岩倉美津未、今日から東京の高校生! 入学を機に地方から上京した彼女は、勉強こそできるものの、過疎地育ちゆえに同世代コミュ経験がとぼしい。そのうえちょっと天然で、慣れない都会の高校はなかなかムズカシイ! だけど、そんな「みつみちゃん」のまっすぐでまっしろな存在感が、本人も気づかないうちにクラスメイトたちをハッピーにしていくのです!

『スキップとローファー』あらすじ紹介

 10代の友情や恋愛を濃密ながらも爽やかに描く『スキップとローファー』。アニメ化を記念して、あらすじと魅力についてご紹介します。

解像度の高さがすごい! 青春ヒューマンドラマ

 主人公・岩倉美津未(いわくら・みつみ)は勉強が取り柄の女の子。夢を叶えるため田舎から東京の高校に進学し、慌ただしい都会に戸惑います。いよいよむかえた入学初日、困っていたところを同じ学校の志摩聡介(しま・そうすけ)に助けてもらい……。
 下宿先の叔母・ナオの手を借りつつ、江頭ミカ・村重結月・久留米誠の3人との友情と、ゆっくり変化していく志摩との関係を描いた、穏やかながらもどかしさを感じる青春群像劇です。

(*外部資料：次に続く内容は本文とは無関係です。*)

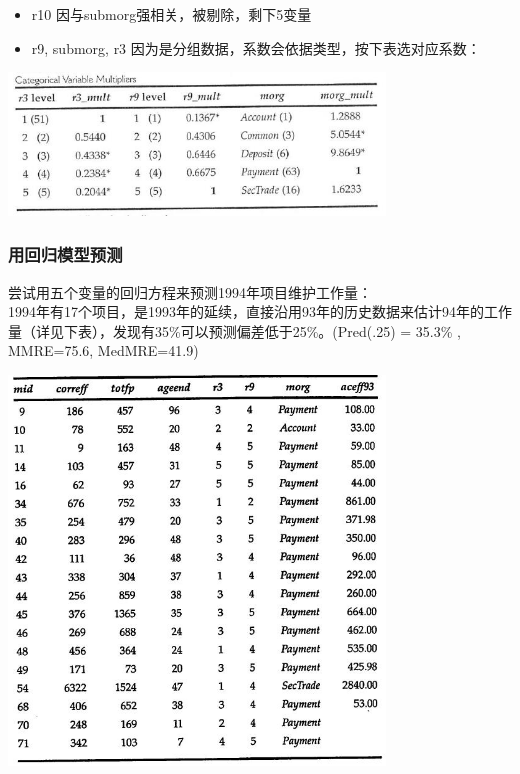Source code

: \begin{itemize}
\tightlist
\item
  r10 因与submorg强相关，被剔除，剩下5变量
\item
  r9, submorg, r3 因为是分组数据，系数会依据类型，按下表选对应系数：
\end{itemize}



\includegraphics[width=10cm]{Maxwell_t514.jpg}


\hypertarget{ux7528ux56deux5f52ux6a21ux578bux9884ux6d4b}{%
\subsubsection{用回归模型预测}\label{ux7528ux56deux5f52ux6a21ux578bux9884ux6d4b}}

尝试用五个变量的回归方程来预测1994年项目维护工作量：\\
1994年有17个项目，是1993年的延续，直接沿用93年的历史数据来估计94年的工作量（详见下表），发现有35\%可以预测偏差低于25\%。(Pred(.25)
= 35.3\% , MMRE=75.6, MedMRE=41.9)


\includegraphics[width=10cm]{maxwell_t515.jpg}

 連載開始から徐々に話題になり、10代の繊細な心の機微が丁寧に描かれ、学生生活を思い出させてくれるようなノスタルジーも魅力の本作。10代らしい登場人物の心情から、何気ないシーンの細部まで解像度が高く、「大人こそハマる漫画」との感想も多く寄せられています。

 田舎の狭いコミュニティの中で育ち、素直でまっすぐな主人公・美津未。そのせいか、イケメンで人気者の志摩と関わることで向けられる妬みや悪意には鈍感です。美津未の鈍感さのおかげで、ドロドロした展開に陥らずトラブルが生じても清涼感を感じられます。
 最初はクラスでやや浮いていた美津未ですが、実直な姿に周囲も影響され、友情関係も確実なものへと成していきます。思春期ならではの人間関係のまごつきや葛藤もリアルに描かれ、読者の胸に刺さります。
 リアリティのある登場人物、どこか懐かしい青春の一コマ、一生懸命過ごした愛おしい日々を思い出させてくれる作品です。

おすすめのエピソード紹介

 現在8巻まで発売されている本作。ドキドキの第1話から、思春期の葛藤や友情が色濃く描かれた話まで、おすすめのエピソードを3つご紹介します。

1巻 Scene1 ぴかぴかの高校生

 新生活への期待を胸に、ドタバタな入学初日を描いたScene1!
 東京暮らしに夢を抱き心踊るような冒頭から一転、入学初日早々迷子になったり通勤ラッシュに具合を悪くした美津未。入学式に間に合わないかも、という事態に見舞われます。駅の片隅で落ち込んでいると、同じ制服を着た男の子・志摩聡介に声を掛けられて……。

 真面目な美津未と、気楽な志摩がわかりやすく対照的に描かれています。絶望を味わっていたところ、「たかが入学式」と軽んじる志摩に八つ当たりしてしまう美津未。しかし気にする様子もなくさらりとかわされ、生まれて初めて自分の小ささを感じました。
 慣れない環境で15歳の少女であれば思わずくじけてしまいそうですが、自分の未熟さを恥じつつも、負けじと立ち上がれるのが美津未の良いところ! 必死な美津未に志摩も目を輝かせ学校まで一緒に走る様子が、これから始まる高校生活を表しているようでワクワクします。
 優しい志摩と、不器用な面も愛らしい美津未が出会うおすすめのエピソードです。

3巻 Scene15 いろいろの夏休み

 江頭ミカという等身大のキャラクターにのせられた、リアルな心情が刺さるエピソード。
 同じクラスの友人ミカ、結月、誠が美津未の家にお泊まりすることに! そんな中ミカは嘘をついて途中で帰ってしまいます。様子がおかしいミカに気付いた美津未の叔母・ナオは、今からでも戻るようにアドバイスをします。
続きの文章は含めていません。